Thus it says in Your Moses: "In the beginning God created heaven and Earth, and the Earth was desolate and void; and darkness was upon the face of the deep. And the Spirit of God moved upon the face of the waters. And God said: let there be light, and there was light. And God saw the light, that it was good: and God divided the light from the darkness. And God called the light day, and the darkness he called night. And between evening and morning was the first day."
After which, in short sequences, the making dry of the land and the creation of herbs, vegetation and trees is touched upon. With this creation, three days pass, and nights therewith. Since days and nights already come into being with the creation of the light upon the darkness of the deep, I really cannot see how on the fourth day God found it necessary to create another two great lights and to set them in the firmament, for the greater one to rule the day and the lesser one the night.
If we now consider that in conjunction with the nature of the Earth, and keep in mind what in accordance with Your explanation the sun, moon and all the stars are, then the whole Creation story of Moses is such complete nonsense as no other anywhere upon the entire Earth, surely! Who can make sense of it? We few know that the Earth is no endless circle but only an immense globe, as You Yourself already as a tender child have shown me in Egypt, and subsequently to many others in a most concrete fashion. Night never occurs on the entire Earth at once, because one part of the Earth is always lit by the sun. On the other hand the moon is a most changeable customer, caring spot little about ruling the night, except at the most, a few days per month.
And it is likewise nonsense to say that a day is made out of evening and morning, when everybody knows from life experience that day always comes between morning and evening and never between evening and morning; for night surely always follows evening until morning, and day always follows morning until evening, and logically therefore, day lies between morning and evening, and night between evening and morning.
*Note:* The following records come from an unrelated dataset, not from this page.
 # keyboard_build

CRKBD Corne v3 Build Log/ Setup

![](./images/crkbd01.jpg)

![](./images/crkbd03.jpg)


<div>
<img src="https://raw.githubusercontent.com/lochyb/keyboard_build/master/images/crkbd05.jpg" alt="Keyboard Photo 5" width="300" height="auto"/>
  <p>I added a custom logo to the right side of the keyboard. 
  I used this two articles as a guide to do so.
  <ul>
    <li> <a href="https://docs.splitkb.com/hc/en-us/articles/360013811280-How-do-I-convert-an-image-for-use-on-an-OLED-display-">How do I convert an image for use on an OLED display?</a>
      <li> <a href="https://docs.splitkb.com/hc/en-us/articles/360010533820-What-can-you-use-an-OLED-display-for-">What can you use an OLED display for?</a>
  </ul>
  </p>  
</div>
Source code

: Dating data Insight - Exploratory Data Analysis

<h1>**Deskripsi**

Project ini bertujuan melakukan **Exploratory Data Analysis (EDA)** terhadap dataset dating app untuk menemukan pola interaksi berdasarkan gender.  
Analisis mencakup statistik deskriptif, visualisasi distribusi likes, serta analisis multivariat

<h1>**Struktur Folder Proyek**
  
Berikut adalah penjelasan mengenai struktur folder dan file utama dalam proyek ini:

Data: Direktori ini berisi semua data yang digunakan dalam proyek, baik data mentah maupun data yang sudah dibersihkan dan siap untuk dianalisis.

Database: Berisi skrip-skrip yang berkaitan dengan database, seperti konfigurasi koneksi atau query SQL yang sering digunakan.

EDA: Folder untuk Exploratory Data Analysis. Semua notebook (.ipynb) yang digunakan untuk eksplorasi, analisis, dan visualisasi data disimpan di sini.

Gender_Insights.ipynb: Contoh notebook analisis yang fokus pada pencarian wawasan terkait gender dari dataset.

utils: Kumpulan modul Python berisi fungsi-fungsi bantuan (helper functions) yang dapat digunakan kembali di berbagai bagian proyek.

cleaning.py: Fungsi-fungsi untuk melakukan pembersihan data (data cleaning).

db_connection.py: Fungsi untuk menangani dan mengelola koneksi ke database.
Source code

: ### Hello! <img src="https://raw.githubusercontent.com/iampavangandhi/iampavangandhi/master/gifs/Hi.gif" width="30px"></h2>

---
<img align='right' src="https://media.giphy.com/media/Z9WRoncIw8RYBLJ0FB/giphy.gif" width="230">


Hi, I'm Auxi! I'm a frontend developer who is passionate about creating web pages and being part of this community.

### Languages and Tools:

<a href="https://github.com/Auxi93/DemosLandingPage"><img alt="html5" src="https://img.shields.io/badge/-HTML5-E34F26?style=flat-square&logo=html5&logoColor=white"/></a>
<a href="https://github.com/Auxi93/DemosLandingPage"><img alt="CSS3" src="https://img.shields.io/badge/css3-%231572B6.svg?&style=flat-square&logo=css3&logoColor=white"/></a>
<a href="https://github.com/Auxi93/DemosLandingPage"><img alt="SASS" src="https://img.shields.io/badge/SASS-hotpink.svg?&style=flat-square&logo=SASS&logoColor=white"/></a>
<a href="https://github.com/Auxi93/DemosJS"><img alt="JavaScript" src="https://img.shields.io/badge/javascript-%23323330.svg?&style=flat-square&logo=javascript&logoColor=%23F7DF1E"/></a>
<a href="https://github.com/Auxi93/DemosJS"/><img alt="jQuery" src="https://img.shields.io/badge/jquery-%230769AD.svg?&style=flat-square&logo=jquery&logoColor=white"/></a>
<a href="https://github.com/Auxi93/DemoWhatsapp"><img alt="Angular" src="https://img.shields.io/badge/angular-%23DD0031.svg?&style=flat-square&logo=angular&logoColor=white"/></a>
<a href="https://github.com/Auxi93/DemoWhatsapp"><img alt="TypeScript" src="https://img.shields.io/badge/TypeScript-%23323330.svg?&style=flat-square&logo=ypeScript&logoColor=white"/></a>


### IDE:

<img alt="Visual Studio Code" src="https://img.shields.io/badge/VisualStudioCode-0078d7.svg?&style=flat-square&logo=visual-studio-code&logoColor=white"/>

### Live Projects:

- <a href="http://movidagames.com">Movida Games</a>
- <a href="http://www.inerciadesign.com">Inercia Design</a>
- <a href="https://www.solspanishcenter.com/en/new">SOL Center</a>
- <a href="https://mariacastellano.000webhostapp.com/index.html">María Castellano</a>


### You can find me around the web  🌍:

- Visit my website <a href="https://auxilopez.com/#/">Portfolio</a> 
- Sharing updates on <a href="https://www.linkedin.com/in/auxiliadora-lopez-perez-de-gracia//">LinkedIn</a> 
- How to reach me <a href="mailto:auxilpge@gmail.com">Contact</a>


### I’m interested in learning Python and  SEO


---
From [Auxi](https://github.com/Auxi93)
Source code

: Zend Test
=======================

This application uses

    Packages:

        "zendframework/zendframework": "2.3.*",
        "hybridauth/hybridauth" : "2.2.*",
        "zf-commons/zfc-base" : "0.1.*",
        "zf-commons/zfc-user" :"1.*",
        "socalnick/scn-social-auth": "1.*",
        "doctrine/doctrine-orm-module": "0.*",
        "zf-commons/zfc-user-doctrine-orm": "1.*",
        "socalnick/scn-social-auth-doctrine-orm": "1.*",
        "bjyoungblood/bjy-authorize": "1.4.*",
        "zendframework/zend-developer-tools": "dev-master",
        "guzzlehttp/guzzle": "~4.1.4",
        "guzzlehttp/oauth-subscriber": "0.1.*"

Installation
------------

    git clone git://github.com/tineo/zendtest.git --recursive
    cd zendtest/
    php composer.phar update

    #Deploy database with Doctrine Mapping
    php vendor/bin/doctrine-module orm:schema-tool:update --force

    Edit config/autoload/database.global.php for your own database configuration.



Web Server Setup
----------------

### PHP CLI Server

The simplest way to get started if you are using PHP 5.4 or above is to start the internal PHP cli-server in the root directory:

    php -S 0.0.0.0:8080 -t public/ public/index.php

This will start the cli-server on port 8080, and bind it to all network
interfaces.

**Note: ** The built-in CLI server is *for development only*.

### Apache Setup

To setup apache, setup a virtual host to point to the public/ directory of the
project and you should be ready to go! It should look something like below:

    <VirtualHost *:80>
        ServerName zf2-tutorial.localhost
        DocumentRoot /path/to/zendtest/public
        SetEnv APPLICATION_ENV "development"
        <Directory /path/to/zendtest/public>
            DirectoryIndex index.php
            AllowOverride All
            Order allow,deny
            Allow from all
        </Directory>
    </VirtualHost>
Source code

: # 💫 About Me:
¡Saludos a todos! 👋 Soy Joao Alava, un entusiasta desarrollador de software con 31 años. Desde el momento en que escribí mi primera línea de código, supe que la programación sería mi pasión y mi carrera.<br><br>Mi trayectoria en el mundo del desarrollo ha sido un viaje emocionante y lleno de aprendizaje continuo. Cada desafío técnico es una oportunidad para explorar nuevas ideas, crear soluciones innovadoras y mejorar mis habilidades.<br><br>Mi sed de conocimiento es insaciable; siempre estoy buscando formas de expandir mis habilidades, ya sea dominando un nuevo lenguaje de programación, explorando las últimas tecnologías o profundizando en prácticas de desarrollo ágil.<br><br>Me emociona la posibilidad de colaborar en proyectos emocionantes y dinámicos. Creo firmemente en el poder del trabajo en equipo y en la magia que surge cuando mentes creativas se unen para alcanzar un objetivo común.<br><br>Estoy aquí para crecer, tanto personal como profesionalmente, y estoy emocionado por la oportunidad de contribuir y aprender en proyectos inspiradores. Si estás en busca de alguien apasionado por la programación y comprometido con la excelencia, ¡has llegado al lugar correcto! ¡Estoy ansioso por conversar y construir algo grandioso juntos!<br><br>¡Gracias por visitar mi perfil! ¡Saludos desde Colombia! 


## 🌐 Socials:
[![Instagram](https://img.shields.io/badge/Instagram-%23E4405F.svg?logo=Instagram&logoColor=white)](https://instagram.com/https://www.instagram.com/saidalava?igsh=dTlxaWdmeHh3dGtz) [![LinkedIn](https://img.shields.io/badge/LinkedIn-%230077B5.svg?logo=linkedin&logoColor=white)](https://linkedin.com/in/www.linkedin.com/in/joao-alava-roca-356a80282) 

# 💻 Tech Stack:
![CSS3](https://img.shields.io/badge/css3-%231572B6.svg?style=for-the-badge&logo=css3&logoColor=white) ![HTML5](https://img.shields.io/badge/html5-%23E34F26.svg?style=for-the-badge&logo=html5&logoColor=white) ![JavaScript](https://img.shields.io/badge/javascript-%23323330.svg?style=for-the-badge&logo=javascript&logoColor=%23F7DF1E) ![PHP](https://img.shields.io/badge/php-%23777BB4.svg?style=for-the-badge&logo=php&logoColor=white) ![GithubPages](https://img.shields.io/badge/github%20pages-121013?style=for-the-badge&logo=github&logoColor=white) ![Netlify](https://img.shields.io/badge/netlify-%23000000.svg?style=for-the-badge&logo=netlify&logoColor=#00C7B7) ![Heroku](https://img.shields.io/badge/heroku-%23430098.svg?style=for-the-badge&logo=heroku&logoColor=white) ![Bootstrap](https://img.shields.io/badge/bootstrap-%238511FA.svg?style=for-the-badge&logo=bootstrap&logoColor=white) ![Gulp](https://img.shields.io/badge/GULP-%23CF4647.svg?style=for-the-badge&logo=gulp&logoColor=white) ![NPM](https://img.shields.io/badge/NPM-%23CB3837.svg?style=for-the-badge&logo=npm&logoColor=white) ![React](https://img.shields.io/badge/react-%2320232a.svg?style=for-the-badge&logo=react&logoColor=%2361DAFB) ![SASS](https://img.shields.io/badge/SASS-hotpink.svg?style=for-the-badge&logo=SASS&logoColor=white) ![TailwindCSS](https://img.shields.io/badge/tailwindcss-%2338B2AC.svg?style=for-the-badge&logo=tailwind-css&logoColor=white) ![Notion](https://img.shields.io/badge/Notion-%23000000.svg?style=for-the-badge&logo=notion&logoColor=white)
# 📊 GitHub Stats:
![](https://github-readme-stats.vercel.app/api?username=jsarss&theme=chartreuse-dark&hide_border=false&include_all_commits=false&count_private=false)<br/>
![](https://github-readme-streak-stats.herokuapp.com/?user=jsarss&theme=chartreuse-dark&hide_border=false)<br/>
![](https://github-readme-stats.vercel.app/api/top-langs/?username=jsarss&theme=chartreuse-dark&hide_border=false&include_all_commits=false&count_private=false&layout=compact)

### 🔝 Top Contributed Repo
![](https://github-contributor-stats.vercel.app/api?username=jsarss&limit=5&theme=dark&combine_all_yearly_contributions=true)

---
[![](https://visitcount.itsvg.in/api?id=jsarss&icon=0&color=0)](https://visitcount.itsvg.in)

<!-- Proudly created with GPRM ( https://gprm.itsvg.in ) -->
Notwithstanding the fact that this in itself needs to be regarded as lunacy, the notion that God saw that the light was good only after creating it is a lunacy without parallel! For God's highest wisdom surely must have, as Himself the light of all light, seen and noticed that the light was good!?
In the Book of the Indians, before the material Creation there is mention of a creation of pure spirits, which at some stage Moses mentions later. These were pure light, and the first-created in particular was named light-bearer.
If therefore God obviously could have already at the creation of the pure spirits of light gauged the advantages of light, if He had perhaps before that since eternity taken His rest within deepest darkness - which incidentally would not resemble Him, - then it is ludicrous ridiculous that God, after the creation of light upon this earth as it were, only then realised anew that the light was good!
You Yourself see that the entire story of Creation as told by Moses is the sheerest and even maddingly annoying nonsense, if one views the issue in only a moderate natural sense; and it therefore is not surprising that those very Scribes of the Jews among themselves lend such doctrine not a spark of credibility, nevertheless maintaining same on account of the people, allowing themselves nevertheless to be paid handsomely for it. This also all the Patricians of Rome recognize, yet letting it go on in spite of its crass nonsense, because the blind people still have a very high regard about this, and thereby behaving quite nicely throughout the country.
It is apparently clear as daylight that all principles and ancient doctrines handed down to us are nothing but fairy tales and fables - if taken in the natural sense; for there cannot be half a syllable of truth to them in the natural sense. If indisputably so however, then the fundamental question goes begging: as I had touched upon earlier in this questionable pre-sensation: how did man arise upon this Earth? How did he come to the recognition of God and recognition of himself, and who first taught him the difference between good and evil? - About this, oh Lord, give us a little light, and we are satisfied!